■ **Your goal**
In the entries that follow, find the line containing "- Refresh your" and the line containing "3. Read more", then retype exactly the lines from the first through the second, pictures excluded.

■ **Records for this exercise**
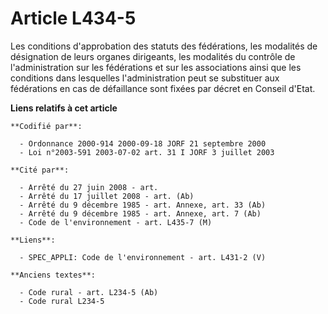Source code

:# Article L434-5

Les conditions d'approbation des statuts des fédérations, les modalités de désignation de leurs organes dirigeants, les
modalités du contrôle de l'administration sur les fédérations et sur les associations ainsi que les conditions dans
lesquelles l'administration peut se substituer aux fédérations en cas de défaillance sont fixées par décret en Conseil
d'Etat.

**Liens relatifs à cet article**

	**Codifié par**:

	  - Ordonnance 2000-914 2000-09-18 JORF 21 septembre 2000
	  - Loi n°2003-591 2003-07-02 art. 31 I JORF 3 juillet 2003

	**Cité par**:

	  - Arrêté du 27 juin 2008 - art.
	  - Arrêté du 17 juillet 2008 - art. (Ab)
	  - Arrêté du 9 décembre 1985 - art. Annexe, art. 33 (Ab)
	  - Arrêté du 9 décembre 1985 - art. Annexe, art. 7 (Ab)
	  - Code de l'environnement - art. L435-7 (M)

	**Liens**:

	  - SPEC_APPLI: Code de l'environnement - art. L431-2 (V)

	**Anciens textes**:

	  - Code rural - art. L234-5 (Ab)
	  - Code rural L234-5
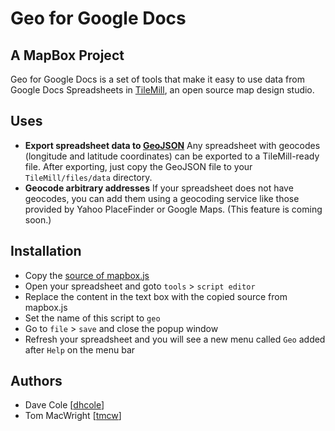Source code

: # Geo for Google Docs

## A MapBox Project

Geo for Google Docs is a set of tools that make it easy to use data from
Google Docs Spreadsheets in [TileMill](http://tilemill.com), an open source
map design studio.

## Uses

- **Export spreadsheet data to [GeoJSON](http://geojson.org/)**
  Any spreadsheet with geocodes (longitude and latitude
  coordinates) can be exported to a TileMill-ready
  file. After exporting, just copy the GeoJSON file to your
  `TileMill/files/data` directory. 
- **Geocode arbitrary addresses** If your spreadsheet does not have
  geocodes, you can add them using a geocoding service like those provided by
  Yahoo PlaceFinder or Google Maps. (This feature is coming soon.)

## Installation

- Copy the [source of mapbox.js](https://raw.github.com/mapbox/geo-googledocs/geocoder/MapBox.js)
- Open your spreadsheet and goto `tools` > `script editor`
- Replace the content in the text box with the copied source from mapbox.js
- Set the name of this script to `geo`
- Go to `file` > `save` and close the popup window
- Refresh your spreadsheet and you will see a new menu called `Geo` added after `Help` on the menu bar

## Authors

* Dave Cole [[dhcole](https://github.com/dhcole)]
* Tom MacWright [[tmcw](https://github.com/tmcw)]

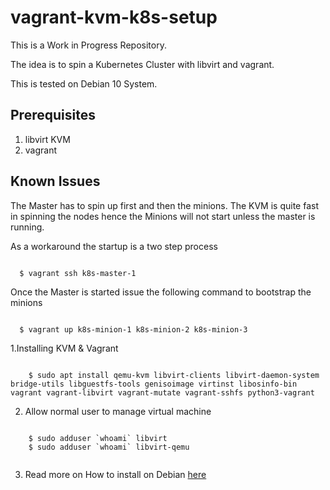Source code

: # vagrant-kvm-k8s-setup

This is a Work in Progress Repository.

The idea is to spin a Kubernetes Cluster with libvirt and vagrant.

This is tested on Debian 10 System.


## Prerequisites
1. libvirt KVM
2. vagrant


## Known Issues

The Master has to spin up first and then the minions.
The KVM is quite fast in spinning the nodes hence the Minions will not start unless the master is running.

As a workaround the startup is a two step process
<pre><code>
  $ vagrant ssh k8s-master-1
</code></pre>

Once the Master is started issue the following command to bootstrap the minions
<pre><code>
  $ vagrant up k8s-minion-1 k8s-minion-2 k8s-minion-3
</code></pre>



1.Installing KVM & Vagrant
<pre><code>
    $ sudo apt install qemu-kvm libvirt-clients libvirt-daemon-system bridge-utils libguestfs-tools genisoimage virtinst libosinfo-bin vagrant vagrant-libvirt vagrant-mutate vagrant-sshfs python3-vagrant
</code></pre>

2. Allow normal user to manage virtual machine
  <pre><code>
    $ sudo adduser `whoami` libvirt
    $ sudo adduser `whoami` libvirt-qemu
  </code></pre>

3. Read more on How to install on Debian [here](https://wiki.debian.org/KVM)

--

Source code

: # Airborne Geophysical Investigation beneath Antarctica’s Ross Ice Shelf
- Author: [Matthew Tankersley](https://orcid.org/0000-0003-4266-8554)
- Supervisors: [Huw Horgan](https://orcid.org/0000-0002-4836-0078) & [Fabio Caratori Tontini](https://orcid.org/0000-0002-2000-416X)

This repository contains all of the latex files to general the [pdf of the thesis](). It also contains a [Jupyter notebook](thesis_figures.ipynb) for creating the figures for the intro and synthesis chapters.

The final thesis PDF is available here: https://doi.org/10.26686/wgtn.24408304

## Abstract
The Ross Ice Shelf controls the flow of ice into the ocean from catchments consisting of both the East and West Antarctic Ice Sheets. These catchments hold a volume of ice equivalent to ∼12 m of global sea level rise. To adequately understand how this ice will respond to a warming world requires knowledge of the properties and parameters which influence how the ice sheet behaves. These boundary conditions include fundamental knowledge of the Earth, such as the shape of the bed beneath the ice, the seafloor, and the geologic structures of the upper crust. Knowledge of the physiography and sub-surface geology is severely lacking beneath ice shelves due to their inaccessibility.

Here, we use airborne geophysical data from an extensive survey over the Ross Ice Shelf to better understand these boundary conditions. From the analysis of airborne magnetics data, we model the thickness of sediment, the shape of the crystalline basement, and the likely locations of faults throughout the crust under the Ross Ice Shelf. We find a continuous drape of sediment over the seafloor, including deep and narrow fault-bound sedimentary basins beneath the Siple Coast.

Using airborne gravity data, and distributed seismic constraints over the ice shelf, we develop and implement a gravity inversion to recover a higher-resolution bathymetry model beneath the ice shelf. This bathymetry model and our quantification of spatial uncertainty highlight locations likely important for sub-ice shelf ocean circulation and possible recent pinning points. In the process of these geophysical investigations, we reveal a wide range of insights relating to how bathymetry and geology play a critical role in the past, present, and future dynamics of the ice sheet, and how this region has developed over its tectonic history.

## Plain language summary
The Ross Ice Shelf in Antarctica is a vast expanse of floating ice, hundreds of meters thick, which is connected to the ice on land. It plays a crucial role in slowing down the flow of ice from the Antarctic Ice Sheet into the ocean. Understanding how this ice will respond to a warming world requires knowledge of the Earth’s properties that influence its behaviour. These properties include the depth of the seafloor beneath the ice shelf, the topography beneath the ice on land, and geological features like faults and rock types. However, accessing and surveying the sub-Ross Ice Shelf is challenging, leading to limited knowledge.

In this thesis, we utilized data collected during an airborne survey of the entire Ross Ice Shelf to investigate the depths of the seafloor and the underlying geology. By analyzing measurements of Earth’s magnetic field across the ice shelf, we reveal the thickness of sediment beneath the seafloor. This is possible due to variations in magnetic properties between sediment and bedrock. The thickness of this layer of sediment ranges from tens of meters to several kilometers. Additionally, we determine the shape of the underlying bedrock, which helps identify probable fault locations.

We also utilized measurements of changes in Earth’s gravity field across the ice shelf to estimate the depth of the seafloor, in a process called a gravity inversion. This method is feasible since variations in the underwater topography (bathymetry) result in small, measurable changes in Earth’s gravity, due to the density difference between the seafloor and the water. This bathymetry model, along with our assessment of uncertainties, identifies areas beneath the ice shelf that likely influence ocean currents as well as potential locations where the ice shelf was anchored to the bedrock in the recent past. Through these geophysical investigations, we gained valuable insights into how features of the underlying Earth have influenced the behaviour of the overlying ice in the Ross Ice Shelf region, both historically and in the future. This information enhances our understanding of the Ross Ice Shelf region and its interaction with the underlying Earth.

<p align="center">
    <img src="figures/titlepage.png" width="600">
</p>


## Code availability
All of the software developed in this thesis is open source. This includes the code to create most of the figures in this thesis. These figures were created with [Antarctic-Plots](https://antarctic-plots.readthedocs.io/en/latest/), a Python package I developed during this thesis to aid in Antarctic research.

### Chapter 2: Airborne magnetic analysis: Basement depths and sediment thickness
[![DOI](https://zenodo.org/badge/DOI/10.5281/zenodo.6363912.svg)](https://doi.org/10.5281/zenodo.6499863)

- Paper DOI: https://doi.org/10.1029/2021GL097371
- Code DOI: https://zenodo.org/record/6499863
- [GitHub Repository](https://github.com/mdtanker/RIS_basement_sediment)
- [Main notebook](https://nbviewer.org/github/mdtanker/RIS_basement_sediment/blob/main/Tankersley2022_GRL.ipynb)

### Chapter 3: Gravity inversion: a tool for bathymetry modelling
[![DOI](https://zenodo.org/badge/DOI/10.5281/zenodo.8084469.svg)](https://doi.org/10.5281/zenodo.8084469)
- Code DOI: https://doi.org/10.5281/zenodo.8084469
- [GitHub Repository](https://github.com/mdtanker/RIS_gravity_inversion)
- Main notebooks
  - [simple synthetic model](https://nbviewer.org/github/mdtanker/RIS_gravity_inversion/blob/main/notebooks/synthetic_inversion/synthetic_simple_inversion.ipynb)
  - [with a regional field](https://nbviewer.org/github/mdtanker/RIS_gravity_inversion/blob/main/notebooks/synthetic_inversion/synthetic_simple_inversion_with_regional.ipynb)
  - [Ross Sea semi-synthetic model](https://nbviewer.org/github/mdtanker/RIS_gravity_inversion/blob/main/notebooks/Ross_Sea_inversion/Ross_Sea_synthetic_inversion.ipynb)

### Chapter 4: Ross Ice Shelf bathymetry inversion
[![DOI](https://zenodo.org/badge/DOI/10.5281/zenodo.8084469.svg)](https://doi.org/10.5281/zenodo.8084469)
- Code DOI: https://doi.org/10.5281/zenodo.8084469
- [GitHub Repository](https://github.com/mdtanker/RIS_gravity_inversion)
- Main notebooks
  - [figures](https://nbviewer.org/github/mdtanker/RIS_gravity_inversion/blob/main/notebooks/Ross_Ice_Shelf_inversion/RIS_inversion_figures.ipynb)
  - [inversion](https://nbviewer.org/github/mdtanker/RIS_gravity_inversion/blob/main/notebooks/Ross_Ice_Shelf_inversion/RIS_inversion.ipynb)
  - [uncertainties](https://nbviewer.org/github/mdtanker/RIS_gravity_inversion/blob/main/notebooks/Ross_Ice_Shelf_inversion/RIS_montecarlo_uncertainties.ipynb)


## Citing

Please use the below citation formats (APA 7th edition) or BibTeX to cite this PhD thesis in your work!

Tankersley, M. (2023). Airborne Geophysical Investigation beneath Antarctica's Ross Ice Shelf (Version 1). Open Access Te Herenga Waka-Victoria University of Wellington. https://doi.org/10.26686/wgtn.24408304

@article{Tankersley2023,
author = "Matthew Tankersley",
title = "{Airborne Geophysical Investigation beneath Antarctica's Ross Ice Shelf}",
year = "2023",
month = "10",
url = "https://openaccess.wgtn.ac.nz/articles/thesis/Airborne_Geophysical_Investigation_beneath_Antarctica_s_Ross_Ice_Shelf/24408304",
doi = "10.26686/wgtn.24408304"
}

■ **Exercise output**
- Refresh your spreadsheet and you will see a new menu called `Geo` added after `Help` on the menu bar

## Authors

* Dave Cole [[dhcole](https://github.com/dhcole)]
* Tom MacWright [[tmcw](https://github.com/tmcw)]

Source code

: # vagrant-kvm-k8s-setup

This is a Work in Progress Repository.

The idea is to spin a Kubernetes Cluster with libvirt and vagrant.

This is tested on Debian 10 System.


## Prerequisites
1. libvirt KVM
2. vagrant


## Known Issues

The Master has to spin up first and then the minions.
The KVM is quite fast in spinning the nodes hence the Minions will not start unless the master is running.

As a workaround the startup is a two step process
<pre><code>
  $ vagrant ssh k8s-master-1
</code></pre>

Once the Master is started issue the following command to bootstrap the minions
<pre><code>
  $ vagrant up k8s-minion-1 k8s-minion-2 k8s-minion-3
</code></pre>



1.Installing KVM & Vagrant
<pre><code>
    $ sudo apt install qemu-kvm libvirt-clients libvirt-daemon-system bridge-utils libguestfs-tools genisoimage virtinst libosinfo-bin vagrant vagrant-libvirt vagrant-mutate vagrant-sshfs python3-vagrant
</code></pre>

2. Allow normal user to manage virtual machine
  <pre><code>
    $ sudo adduser `whoami` libvirt
    $ sudo adduser `whoami` libvirt-qemu
  </code></pre>

3. Read more on How to install on Debian [here](https://wiki.debian.org/KVM)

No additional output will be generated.